Intracellular ATP is synthesized primarily by oxidative phosphorylation in mitochondria, which occurs via the electron transport chain on the inner mitochondrial membrane [61]. Excessive production of ROS and abnormal accumulation of lipids can damage mitochondrial function, inhibit fatty acid β-oxidation and oxidative phosphorylation, reduce ATP production, and cause energy metabolism disorders [62]. Our results at 28 days suggest that the decline in adenosine diphosphate (ADP) could be an adaptive mechanism to increase ATP production to meet the increased energy demand. After 42 days, there was a significant decrease in ATP, pyrophosphate (PPi), and succinate in the oxidative phosphorylation pathway of the HD group. It is noteworthy that the simultaneous reduction in the intermediates, oxaloacetate and succinate, in the TCA cycle implies a deficiency of acetyl-CoA and an urgent increase in energy requirements. This change leads to a reduction in the production of nicotine adenine dinucleotide (NADH) and flavin adenine dinucleotide (FADH₂), thereby affecting the function of the electron transport chain [63]. In addition, ROS reaction with components in the electron transport chain can inhibit electron transfer, slowing oxidative phosphorylation and significantly reducing ATP synthesis [64]. The HD-AEE group significantly increased the activity of the pentose phosphate pathway on days 28 and 35 compared with the HD group without treatment, which supported NADPH production and increased resistance to antioxidant stress [65]. Furthermore, by activating cysteine metabolism and the methionine cycle, the direct conversion ensured a sufficient supply of cysteine for GSH synthesis [66]. Significant increases in L-serine on day 28, L-proline on day 35 and 42, and glutathione on day 42 were observed in the HD-AEE group, which directly and strongly reflected an improvement in T-AOC, validating the positive effects of AEE in improving antioxidant defense mechanisms in broilers.

AEE supplementation significantly increased the levels of lipid metabolites, including γ-linolenic acid (28 days), 10E,12Z-octadecenoic acid (35 days), and phosphatidylcholine (PC) (42 days), while after 35 days, the levels of 1-hexadecanol and palmitoyl-L-carnitine decreased.
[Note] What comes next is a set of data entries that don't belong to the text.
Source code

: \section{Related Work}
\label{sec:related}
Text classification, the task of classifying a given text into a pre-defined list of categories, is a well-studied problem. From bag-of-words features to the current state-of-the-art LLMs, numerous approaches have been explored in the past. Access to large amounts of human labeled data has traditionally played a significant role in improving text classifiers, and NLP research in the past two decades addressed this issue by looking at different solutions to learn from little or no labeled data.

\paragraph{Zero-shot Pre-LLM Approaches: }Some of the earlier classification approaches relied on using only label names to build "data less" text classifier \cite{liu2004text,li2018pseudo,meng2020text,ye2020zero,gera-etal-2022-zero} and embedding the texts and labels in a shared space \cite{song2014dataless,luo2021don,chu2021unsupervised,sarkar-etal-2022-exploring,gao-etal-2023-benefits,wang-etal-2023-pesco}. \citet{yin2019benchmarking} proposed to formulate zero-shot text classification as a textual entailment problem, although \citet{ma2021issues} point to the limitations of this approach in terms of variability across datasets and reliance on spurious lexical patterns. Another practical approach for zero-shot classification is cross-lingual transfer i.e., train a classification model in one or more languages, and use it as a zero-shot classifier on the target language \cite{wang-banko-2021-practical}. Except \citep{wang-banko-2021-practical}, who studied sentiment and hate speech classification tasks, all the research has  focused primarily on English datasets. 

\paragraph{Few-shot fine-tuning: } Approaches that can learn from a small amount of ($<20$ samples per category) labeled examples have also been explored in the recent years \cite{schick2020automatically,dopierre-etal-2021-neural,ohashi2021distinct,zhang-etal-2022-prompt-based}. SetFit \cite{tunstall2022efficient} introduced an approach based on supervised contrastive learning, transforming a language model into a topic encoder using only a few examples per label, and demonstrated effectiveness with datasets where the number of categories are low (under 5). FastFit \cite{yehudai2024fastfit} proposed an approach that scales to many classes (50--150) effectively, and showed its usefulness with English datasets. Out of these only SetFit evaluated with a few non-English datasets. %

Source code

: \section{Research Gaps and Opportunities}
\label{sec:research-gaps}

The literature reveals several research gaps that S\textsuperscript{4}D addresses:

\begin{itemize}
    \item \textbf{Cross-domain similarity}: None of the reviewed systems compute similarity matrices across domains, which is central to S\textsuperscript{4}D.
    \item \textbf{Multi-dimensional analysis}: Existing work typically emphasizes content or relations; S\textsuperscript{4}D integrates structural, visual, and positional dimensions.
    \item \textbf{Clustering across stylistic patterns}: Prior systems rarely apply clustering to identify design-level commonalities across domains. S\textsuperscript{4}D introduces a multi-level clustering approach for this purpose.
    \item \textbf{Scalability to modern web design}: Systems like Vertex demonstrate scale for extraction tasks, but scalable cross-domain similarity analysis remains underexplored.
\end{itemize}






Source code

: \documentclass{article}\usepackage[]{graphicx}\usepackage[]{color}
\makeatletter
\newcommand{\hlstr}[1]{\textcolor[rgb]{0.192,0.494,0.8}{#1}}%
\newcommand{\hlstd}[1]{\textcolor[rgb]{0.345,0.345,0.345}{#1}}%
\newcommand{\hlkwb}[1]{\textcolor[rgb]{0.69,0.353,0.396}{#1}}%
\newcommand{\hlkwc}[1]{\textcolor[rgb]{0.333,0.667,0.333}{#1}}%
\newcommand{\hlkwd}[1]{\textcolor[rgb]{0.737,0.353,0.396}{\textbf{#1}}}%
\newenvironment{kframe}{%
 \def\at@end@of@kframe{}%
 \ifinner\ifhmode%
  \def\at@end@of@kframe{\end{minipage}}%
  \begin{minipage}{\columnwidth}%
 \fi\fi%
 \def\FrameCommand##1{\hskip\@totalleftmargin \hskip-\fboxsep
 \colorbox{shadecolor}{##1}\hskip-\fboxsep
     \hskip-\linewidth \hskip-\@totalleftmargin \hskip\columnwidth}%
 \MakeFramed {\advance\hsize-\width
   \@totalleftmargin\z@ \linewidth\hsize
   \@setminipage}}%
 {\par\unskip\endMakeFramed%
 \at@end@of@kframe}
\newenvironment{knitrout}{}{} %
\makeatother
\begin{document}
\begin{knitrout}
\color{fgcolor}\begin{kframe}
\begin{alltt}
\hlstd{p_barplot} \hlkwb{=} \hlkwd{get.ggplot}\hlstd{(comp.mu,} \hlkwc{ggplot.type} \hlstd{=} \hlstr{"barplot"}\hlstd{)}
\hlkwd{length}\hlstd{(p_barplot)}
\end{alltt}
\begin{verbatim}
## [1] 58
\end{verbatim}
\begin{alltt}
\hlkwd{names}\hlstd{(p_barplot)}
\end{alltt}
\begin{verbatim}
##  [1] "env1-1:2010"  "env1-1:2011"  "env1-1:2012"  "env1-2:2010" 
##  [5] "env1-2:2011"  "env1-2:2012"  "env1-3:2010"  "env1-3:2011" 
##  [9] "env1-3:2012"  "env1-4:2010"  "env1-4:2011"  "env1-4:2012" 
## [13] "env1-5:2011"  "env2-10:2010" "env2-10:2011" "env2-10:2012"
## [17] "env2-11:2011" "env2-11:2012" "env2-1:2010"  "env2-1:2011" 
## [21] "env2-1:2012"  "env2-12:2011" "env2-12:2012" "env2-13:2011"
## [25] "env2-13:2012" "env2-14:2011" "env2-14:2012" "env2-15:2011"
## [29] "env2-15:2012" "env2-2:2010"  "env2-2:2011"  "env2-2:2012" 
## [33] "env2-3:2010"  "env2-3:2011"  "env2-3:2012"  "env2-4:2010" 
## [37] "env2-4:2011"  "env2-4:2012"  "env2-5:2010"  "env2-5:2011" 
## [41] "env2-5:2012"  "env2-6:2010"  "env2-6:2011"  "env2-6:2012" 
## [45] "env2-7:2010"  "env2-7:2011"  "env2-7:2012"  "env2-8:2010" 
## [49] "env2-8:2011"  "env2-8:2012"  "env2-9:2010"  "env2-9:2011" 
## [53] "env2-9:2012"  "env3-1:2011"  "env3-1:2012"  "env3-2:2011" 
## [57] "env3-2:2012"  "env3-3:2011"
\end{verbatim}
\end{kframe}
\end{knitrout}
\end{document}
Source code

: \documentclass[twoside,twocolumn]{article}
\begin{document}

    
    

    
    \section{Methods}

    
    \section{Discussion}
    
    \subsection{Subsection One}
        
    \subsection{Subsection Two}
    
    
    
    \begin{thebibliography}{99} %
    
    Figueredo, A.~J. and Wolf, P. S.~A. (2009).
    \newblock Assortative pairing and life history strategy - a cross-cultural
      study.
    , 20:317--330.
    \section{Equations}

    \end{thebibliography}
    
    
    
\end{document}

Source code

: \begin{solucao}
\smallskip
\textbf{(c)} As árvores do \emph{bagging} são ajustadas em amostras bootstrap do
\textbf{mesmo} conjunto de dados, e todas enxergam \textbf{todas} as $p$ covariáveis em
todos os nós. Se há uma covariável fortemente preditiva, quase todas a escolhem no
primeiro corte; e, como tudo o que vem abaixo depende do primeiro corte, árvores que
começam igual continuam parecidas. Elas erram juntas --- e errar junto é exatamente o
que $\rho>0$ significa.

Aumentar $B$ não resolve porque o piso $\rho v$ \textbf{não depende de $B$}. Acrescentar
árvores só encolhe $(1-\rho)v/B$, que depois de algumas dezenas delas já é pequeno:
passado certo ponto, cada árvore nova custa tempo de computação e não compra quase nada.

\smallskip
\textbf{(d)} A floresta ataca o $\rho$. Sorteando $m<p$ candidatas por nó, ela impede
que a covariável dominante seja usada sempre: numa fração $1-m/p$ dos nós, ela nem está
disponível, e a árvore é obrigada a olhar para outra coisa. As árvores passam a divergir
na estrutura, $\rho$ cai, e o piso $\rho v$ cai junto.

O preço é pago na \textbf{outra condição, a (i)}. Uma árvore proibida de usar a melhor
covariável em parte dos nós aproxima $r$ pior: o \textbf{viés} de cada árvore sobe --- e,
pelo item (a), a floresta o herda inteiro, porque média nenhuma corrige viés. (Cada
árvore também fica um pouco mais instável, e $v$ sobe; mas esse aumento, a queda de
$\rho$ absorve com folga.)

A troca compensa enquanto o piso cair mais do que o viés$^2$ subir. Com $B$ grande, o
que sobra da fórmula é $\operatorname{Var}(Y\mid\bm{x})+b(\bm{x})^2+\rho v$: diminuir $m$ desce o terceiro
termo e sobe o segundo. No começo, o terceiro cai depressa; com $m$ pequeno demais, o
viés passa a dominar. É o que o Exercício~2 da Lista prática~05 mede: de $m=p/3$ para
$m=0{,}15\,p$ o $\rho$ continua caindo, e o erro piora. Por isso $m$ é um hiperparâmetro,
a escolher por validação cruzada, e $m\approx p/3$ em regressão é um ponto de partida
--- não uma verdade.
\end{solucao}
This demonstrates that AEE improves linoleic acid metabolism, increases mitochondrial transport of fatty acids, promotes more efficient utilization of saturated fatty acids, reduces the risk of lipid peroxidation, and thus promotes energy production [67,68,69]. The HD-AEE group showed a dynamic optimization of energy metabolism with a significant increase in ATP content after 28 days and a sustained upregulation of ATP after 35 days. The observed increase in ATP content, coupled with reduced pyrophosphate and adenosine levels, suggests that AEE may optimize cellular energy metabolism, reduce the accumulation of pyrophosphate and adenosine, and thereby enhance ATP synthesis and utilization efficiency [70]. After 42 days, significant increases in the intermediates of carbon metabolism, glycerone-1,3-diphosphate and fructose-1,6-diphosphate, provided direct evidence of accelerated glycolysis and high metabolic efficiency, resulting in a rapid cellular response and increase in the ATP supply. When energy requirements are high, synergy between glycolysis and metabolic pathways, such as the PPP, is ensured and promoted [71]. Overall, AEE improves linoleic acid metabolism, effectively suppresses inflammation, accelerates the metabolism and consumption of fatty acids and their derivatives, improves the oxidation efficiency of fatty acids in mitochondria, and thereby promotes efficient ATP synthesis.

4. Materials and Methods

4.1. Animals and Experimental Design

A total of 360 healthy, weight-matched, one-day-old male broilers of the Arbor Acres (AA) breed were purchased from a commercial hatchery in Luoyang, China. The research was carried out at the Animal Research Unit of Henan University of Science and Technology. The broilers were randomly assigned to four experimental groups: normal density (ND, 14 broilers/m²), high density (HD, 22 broilers/m²), normal density with AEE supplementation (ND-AEE, 14 broilers/m²), and high density with AEE supplementation (HD-AEE, 22 broilers/m²). There were 10 replicates per treatment, with 7 broilers per replicate in the ND and ND-AEE groups, and 11 broilers per replicate in the HD and HD-AEE groups. The ND and HD groups received a basal diet, while the ND-AEE and HD-AEE groups received the same basal diet supplemented with 0.01% AEE. AEE was included in the treatment starting from the beginning of the experiment and continued until its conclusion. The 42-day experiment allowed animals free access to food and water and initially set the ambient temperature to 33 °C ± 2 °C, which was then reduced by 2 °C each week until it reached 24 °C ± 2 °C, where it was maintained. Relative humidity was kept between 40% and 60% with lighting available for 23 h daily and turned off from 7:00 to 8:00 each night. AEE (99.5% purity) was provided by Lanzhou Institute of Husbandry and Pharmaceutical Sciences, Chinese Academy of Agricultural Sciences, and the choice of AEE concentration of 0.01% was based on the finding that this concentration provided optimal antioxidant activity (Figure S2). The experimental diet for broilers was divided into two phases: days 1–21 and days 22–42. The formulated feed (Table 5) met all nutritional requirements. Immunization was carried out according to the standard broiler program, including regular disinfection, proper ventilation, and health monitoring.

4.2. Growth Performance

On days 14, 28, and 42, body weight and feed intake were recorded after an 8 h fasting period. ADG (average daily gain), ADFI (average daily feed intake), and FCR (feed conversion ratio) were calculated. Mortality rates were recorded daily and performance parameters adjusted accordingly.

4.3. Sample Collection

On days 21, 28, 35, and 42 of the experiment, 24 broilers (6 per group, with body weights close to average) were randomly selected from each of the four treatment groups. The birds were humanely euthanized by cervical dislocation for sampling and their livers were quickly removed. Liver samples were collected from the left lobe of the liver, placed in enzyme-free tubes, frozen in liquid nitrogen, and stored at −80 °C for further analysis.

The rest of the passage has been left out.